親のコネで大手電機メーカーに就職したものの、仕事もできず無為な毎日を過ごす
一人娘だった私は、親元を離れ東京の短大に通いました。
就職の際は、地元に戻る約束だったため、就職活動もろくにせず親の決めた会社にコネで入社しました。
入社した会社は、とても有名な大企業でした。
誰もが知っている大手電機メーカーです。
女性の社会進出が著しい昨今ですが、やはり電機メーカーは、まだまだ男社会といった雰囲気でした。
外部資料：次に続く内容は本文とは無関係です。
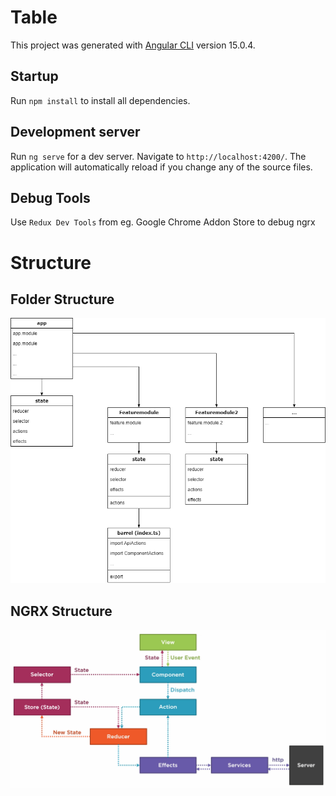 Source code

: # Table

This project was generated with [Angular CLI](https://github.com/angular/angular-cli) version 15.0.4.

## Startup

Run `npm install` to install all dependencies.

## Development server

Run `ng serve` for a dev server. Navigate to `http://localhost:4200/`. The application will automatically reload if you change any of the source files.

## Debug Tools

Use `Redux Dev Tools` from eg. Google Chrome Addon Store to debug ngrx

# Structure

## Folder Structure

![image info](./stuff/chart.drawio.png)

## NGRX Structure

![image info](./stuff/dia.png) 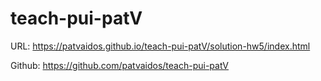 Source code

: # teach-pui-patV

URL: https://patvaidos.github.io/teach-pui-patV/solution-hw5/index.html

Github: https://github.com/patvaidos/teach-pui-patV

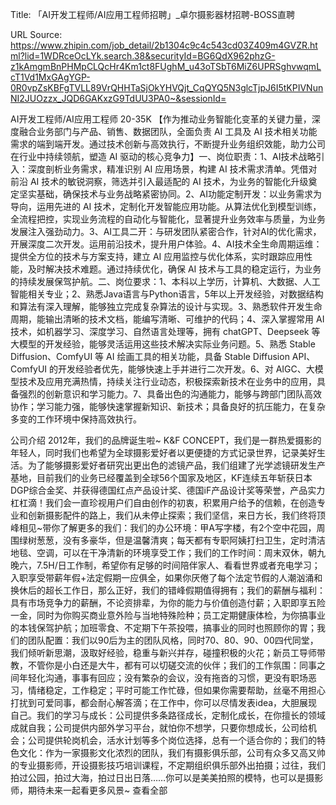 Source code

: Title: 「AI开发工程师/AI应用工程师招聘」_卓尔摄影器材招聘-BOSS直聘

URL Source: https://www.zhipin.com/job_detail/2b1304c9c4c543cd03Z409m4GVZR.html?lid=1WDRceOcLYk.search.38&securityId=BG6QdX962phzG-z1kAmgmBnPHMpCLQcHr4Km1ct8FUghM_u43oTSbT6MiZ6UPRSghvwqmLcT1Vd1MxGAgYGP-0R0vpZsKBFgTVLL89VrQHHTaSjOkYHVQjt_CqQYQ5N3glcTjpJ6I5tKPIVNunNI2JUOzzx_JQD6GAKxzG9TdUU3PA0~&sessionId=

AI开发工程师/AI应用工程师 20-35K
【作为推动业务智能化变革的关键力量，深度融合业务部门与产品、销售、数据团队，全面负责 AI 工具及 AI 技术相关功能需求的端到端开发。通过技术创新与高效执行，不断提升业务组织效能，助力公司在行业中持续领航，塑造 AI 驱动的核心竞争力】一、岗位职责：1、AI技术战略引入：深度剖析业务需求，精准识别 AI 应用场景，构建 AI 技术需求清单。凭借对前沿 AI 技术的敏锐洞察，筛选并引入最适配的 AI 技术，为业务的智能化升级奠定坚实基础，确保技术与业务战略紧密协同。2、AI功能定制开发：以业务需求为导向，运用先进的 AI 技术，定制化开发智能应用功能。从算法优化到模型训练，全流程把控，实现业务流程的自动化与智能化，显著提升业务效率与质量，为业务发展注入强劲动力。3、AI工具二开：与研发团队紧密合作，针对AI的优化需求，开展深度二次开发。运用前沿技术，提升用户体验。4、AI技术全生命周期运维：提供全方位的技术与方案支持，建立 AI 应用监控与优化体系，实时跟踪应用性能，及时解决技术难题。通过持续优化，确保 AI 技术与工具的稳定运行，为业务的持续发展保驾护航。二、岗位要求：1、本科以上学历，计算机、大数据、人工智能相关专业；2、熟悉Java语言与Python语言，5年以上开发经验，对数据结构和算法有深入理解，能够独立完成复杂算法的设计与实现。3、熟悉软件开发生命周期，能输出清晰的技术文档，能编写清晰、可维护的代码；4、深入掌握常用 AI 技术，如机器学习、深度学习、自然语言处理等，拥有 chatGPT、Deepseek 等大模型的开发经验，能够灵活运用这些技术解决实际业务问题。5、熟悉 Stable Diffusion、ComfyUI 等 AI 绘画工具的相关功能，具备 Stable Diffusion API、ComfyUI 的开发经验者优先，能够快速上手并进行二次开发。6、对 AIGC、大模型技术及应用充满热情，持续关注行业动态，积极探索新技术在业务中的应用，具备强烈的创新意识和学习能力。7、具备出色的沟通能力，能够与跨部门团队高效协作；学习能力强，能够快速掌握新知识、新技术；具备良好的抗压能力，在复杂多变的工作环境中保持高效执行。

公司介绍
2012年，我们的品牌诞生啦~ K&F CONCEPT，我们是一群热爱摄影的年轻人，同时我们也希望为全球摄影爱好者以更便捷的方式记录世界，记录美好生活。为了能够摄影爱好者研究出更出色的滤镜产品，我们组建了光学滤镜研发生产基地，目前我们的业务已经覆盖到全球56个国家及地区，KF连续五年斩获日本DGP综合金奖、并获得德国红点产品设计奖、德国iF产品设计奖等荣誉，产品实力杠杠滴！我们会一直珍视用户们自由创作的初衷，积累用户给予的信赖，在创造专业和创新摄影配件的路上，我们从未停止探索；我们坚信，来日方长，我们终将顶峰相见~带你了解更多的我们：我们的办公环境：甲A写字楼，有2个空中花园，周围绿树葱葱，没有多豪华，但是温馨清爽；每天都有专职阿姨打扫卫生，定时清洁地毯、空调，可以在干净清新的环境享受工作；我们的工作时间：周末双休，朝九晚六，7.5H/日工作制，希望你有足够的时间陪伴家人、看看世界或者充电学习；入职享受带薪年假+法定假期一应俱全，如果你厌倦了每个法定节假的人潮汹涌和换休后的超长工作日，那么正好，我们的错峰假期值得拥有；我们的薪酬与福利：具有市场竞争力的薪酬，不论资排辈，为你的能力与价值创造付薪；入职即享五险一金，同时为你购买商业意外险与当地特殊险种；员工定期健康体检，为你搞事业的本钱保驾护航；加班零食、不定期下午茶投喂，搞事业的同时也照顾你的胃；我们的团队配置：我们以90后为主的团队风格，同时70、80、90、00四代同堂，我们倾听新思潮，汲取好经验，稳重与新兴并存，碰撞积极的火花；新员工导师带教，不管你是小白还是大牛，都有可以切磋交流的伙伴；我们的工作氛围：同事之间年轻化沟通，事事有回应；没有繁杂的会议，没有拖沓的习惯，更没有职场恶习，情绪稳定，工作稳定；平时可能工作忙碌，但如果你需要帮助，丝毫不用担心打扰到可爱同事，都会耐心解答滴；在工作中，你可以尽情发表idea，大胆展现自己。我们的学习与成长：公司提供多条路径成长，定制化成长，在你擅长的领域成就自我；公司提供内部外学习平台，就怕你不想学，只要你想成长，公司给机会；公司提供轮岗机会，活水计划等多个岗位选择，总有一个适合你的；我们的特色文化：作为一家摄影文化浓烈的团队，我们有摄影俱乐部，公司有众多又高又帅的专业摄影师，开设摄影技巧培训课程，不定期组织俱乐部外出拍摄；过往，我们拍过公园，拍过大海，拍过日出日落……你可以是美美拍照的模特，也可以是摄影师，期待未来一起看更多风景~
                                        查看全部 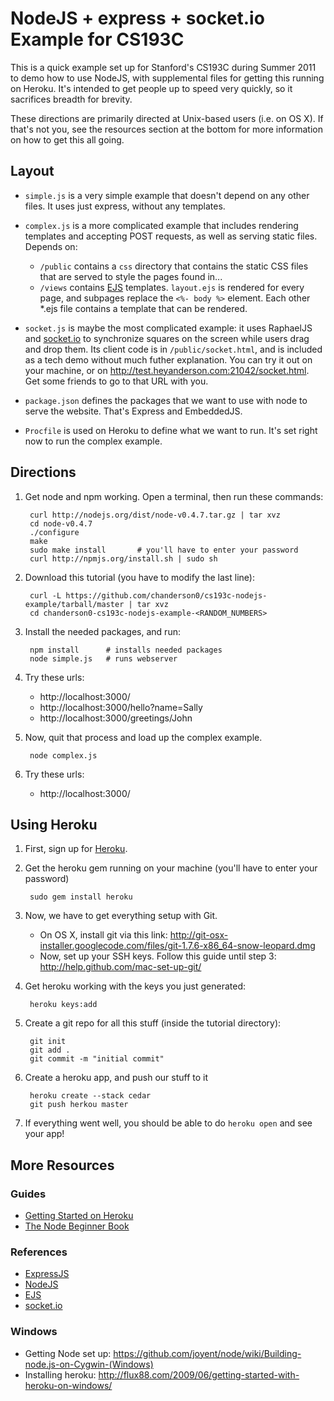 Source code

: NodeJS + express + socket.io Example for CS193C
==================

This is a quick example set up for Stanford's CS193C during Summer 2011 to demo how to use NodeJS, with supplemental files for getting this running on Heroku. It's intended to get people up to speed very quickly, so it sacrifices breadth for brevity.

These directions are primarily directed at Unix-based users (i.e. on OS X). If that's not you, see the resources section at the bottom for more information on how to get this all going.

Layout
------

- `simple.js` is a very simple example that doesn't depend on any other files. It uses just express, without any templates.
- `complex.js` is a more complicated example that includes rendering templates and accepting POST requests, as well as serving static files. Depends on:
    - `/public` contains a `css` directory that contains the static CSS files that are served to style the pages found in...
    - `/views` contains [EJS](http://embeddedjs.com/ "EmbeddedJS") templates. `layout.ejs` is rendered for every page, and subpages replace the `<%- body %>` element. Each other *.ejs file contains a template that can be rendered. 
- `socket.js` is maybe the most complicated example: it uses RaphaelJS and [socket.io](http://socket.io/) to synchronize squares on the screen while users drag and drop them. Its client code is in `/public/socket.html`, and is included as a tech demo without much futher explanation. You can try it out on your machine, or on http://test.heyanderson.com:21042/socket.html. Get some friends to go to that URL with you.

- `package.json` defines the packages that we want to use with node to serve the website. That's Express and EmbeddedJS.
- `Procfile` is used on Heroku to define what we want to run. It's set right now to run the complex example.

Directions
----------

1. Get node and npm working. Open a terminal, then run these commands:

        curl http://nodejs.org/dist/node-v0.4.7.tar.gz | tar xvz
        cd node-v0.4.7
        ./configure
        make
        sudo make install       # you'll have to enter your password
        curl http://npmjs.org/install.sh | sudo sh

2. Download this tutorial (you have to modify the last line):

        curl -L https://github.com/chanderson0/cs193c-nodejs-example/tarball/master | tar xvz
        cd chanderson0-cs193c-nodejs-example-<RANDOM_NUMBERS>

3. Install the needed packages, and run:

        npm install      # installs needed packages
        node simple.js   # runs webserver

4. Try these urls:

    - http://localhost:3000/
    - http://localhost:3000/hello?name=Sally
    - http://localhost:3000/greetings/John

5. Now, quit that process and load up the complex example.

        node complex.js

6. Try these urls:

    - http://localhost:3000/

Using Heroku
------------

1. First, sign up for [Heroku](http://heroku.com/ "Heroku").

2. Get the heroku gem running on your machine (you'll have to enter your password)

        sudo gem install heroku

3. Now, we have to get everything setup with Git. 

    - On OS X, install git via this link: http://git-osx-installer.googlecode.com/files/git-1.7.6-x86_64-snow-leopard.dmg
    - Now, set up your SSH keys. Follow this guide until step 3: http://help.github.com/mac-set-up-git/

4. Get heroku working with the keys you just generated:

        heroku keys:add

5. Create a git repo for all this stuff (inside the tutorial directory):

        git init
        git add .
        git commit -m "initial commit"

6. Create a heroku app, and push our stuff to it

        heroku create --stack cedar
        git push herkou master

7. If everything went well, you should be able to do `heroku open` and see your app!

More Resources
--------------

### Guides
- [Getting Started on Heroku](http://devcenter.heroku.com/articles/quickstart)
- [The Node Beginner Book](http://www.nodebeginner.org/)

### References
- [ExpressJS](http://expressjs.com/)
- [NodeJS](http://nodejs.org/)
- [EJS](http://embeddedjs.com/)
- [socket.io](http://socket.io/)

### Windows
- Getting Node set up: https://github.com/joyent/node/wiki/Building-node.js-on-Cygwin-(Windows)
- Installing heroku: http://flux88.com/2009/06/getting-started-with-heroku-on-windows/ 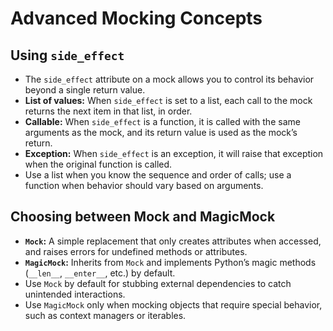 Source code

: # Advanced Mocking Concepts

## Using `side_effect`

- The `side_effect` attribute on a mock allows you to control its behavior beyond a single return value.
- **List of values:** When `side_effect` is set to a list, each call to the mock returns the next item in that list, in order.
- **Callable:** When `side_effect` is a function, it is called with the same arguments as the mock, and its return value is used as the mock’s return.
- **Exception:** When `side_effect` is an exception, it will raise that exception when the original function is called.
- Use a list when you know the sequence and order of calls; use a function when behavior should vary based on arguments.

## Choosing between Mock and MagicMock

- **`Mock`:** A simple replacement that only creates attributes when accessed, and raises errors for undefined methods or attributes.
- **`MagicMock`:** Inherits from `Mock` and implements Python’s magic methods (`__len__`, `__enter__`, etc.) by default.
- Use `Mock` by default for stubbing external dependencies to catch unintended interactions.
- Use `MagicMock` only when mocking objects that require special behavior, such as context managers or iterables.

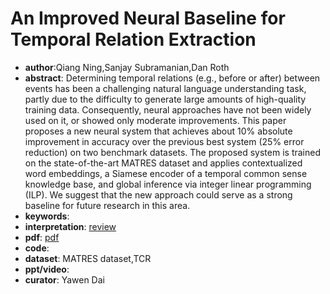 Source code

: # An Improved Neural Baseline for Temporal Relation Extraction

- **author**:Qiang Ning,Sanjay Subramanian,Dan Roth
- **abstract**: Determining temporal relations (e.g., before or after) between events has been a challenging natural language understanding task, partly due to the difficulty to generate large amounts of high-quality training data. Consequently, neural approaches have not been widely used on it, or showed only moderate improvements. This paper proposes a new neural system that achieves about 10% absolute improvement in accuracy over the previous best system (25% error reduction) on two benchmark datasets. The proposed system is trained on the state-of-the-art MATRES dataset and applies contextualized word embeddings, a Siamese encoder of a temporal common sense knowledge base, and global inference via integer linear programming (ILP). We suggest that the new approach could serve as a strong baseline for future research in this area. 
- **keywords**:
- **interpretation**: [review](https://blog.csdn.net/qq_25408127/article/details/105877478)
- **pdf**: [pdf](https://arxiv.org/pdf/1909.00429)
- **code**: 
- **dataset**: MATRES dataset,TCR
- **ppt/video**:
- **curator**: Yawen Dai
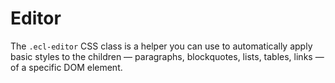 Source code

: # Editor

The `.ecl-editor` CSS class is a helper you can use to automatically apply basic styles to the children — paragraphs, blockquotes, lists, tables, links — of a specific DOM element.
特に、私が配属された部署は、古くからある設計部門だったため、女性は補助的な仕事しかさせてもらえず、ニコニコしてみんなのお手伝いをすればそれでよいといった感じでした。
もともと、やりたいことも目標もなく入社した私。
毎日がつまらなくてたまりませんでした。
一時は、社内恋愛で浮かれていた時期もありました。
その時は、そのままお付き合いをして、いずれ結婚するものだと思っていました。
そんな将来を夢見ていたころは、つまらない会社もそれほど苦痛にならず過ごせていました。
でも、そんな楽しい時は長く続きませんでした。
同じフロアにいた男性に振られてからは、ますます居心地が悪くなり、もう辞めたくて辞めたくてたまりませんでした。
また、つまらない毎日に逆戻りです。
おまけに、5年も働いているのに自分の部署で取り扱っている業務のことなんて、ほとんどわかりませんでした。
私の仕事は、主に勤怠管理と出張旅費の精算でした。
仕事の電話で伝言を頼まれても、相手が発する専門用語を、どんな漢字で書くのか、それともカタカナで書くべき単語なのか、それさえもわかりませんでした。
5年も勤務していたのにです。
本当に情けなくなり、そこに居続ける意味を感じられなくなりました。
今思い出しても、あの頃の私は、抜け殻そのものでした。
好きな仕事に携わりたい!旅行会社に転職を決めた
入社して5年。会社を辞めたいと常々思っていた私でした。
でも、辞めてどうすればいいのか、何かやりたいことはあるのか、自問自答の繰り返しでした。
そんなとき、ふと思いついたのが唯一の楽しみである、旅行でした。
私は、つまらない会社生活のストレスを発散するかのように、少しお金がたまるとすぐに旅行に出かけていました。
国内の温泉はもちろん、海外旅行にもたびたび出かけていました。
「大好きな旅行に携われたらどんなにいいだろう。」と思うようになりました。
そんなとき、勤務していた大手メーカーの系列旅行会社が、人をさがしていることを知りました。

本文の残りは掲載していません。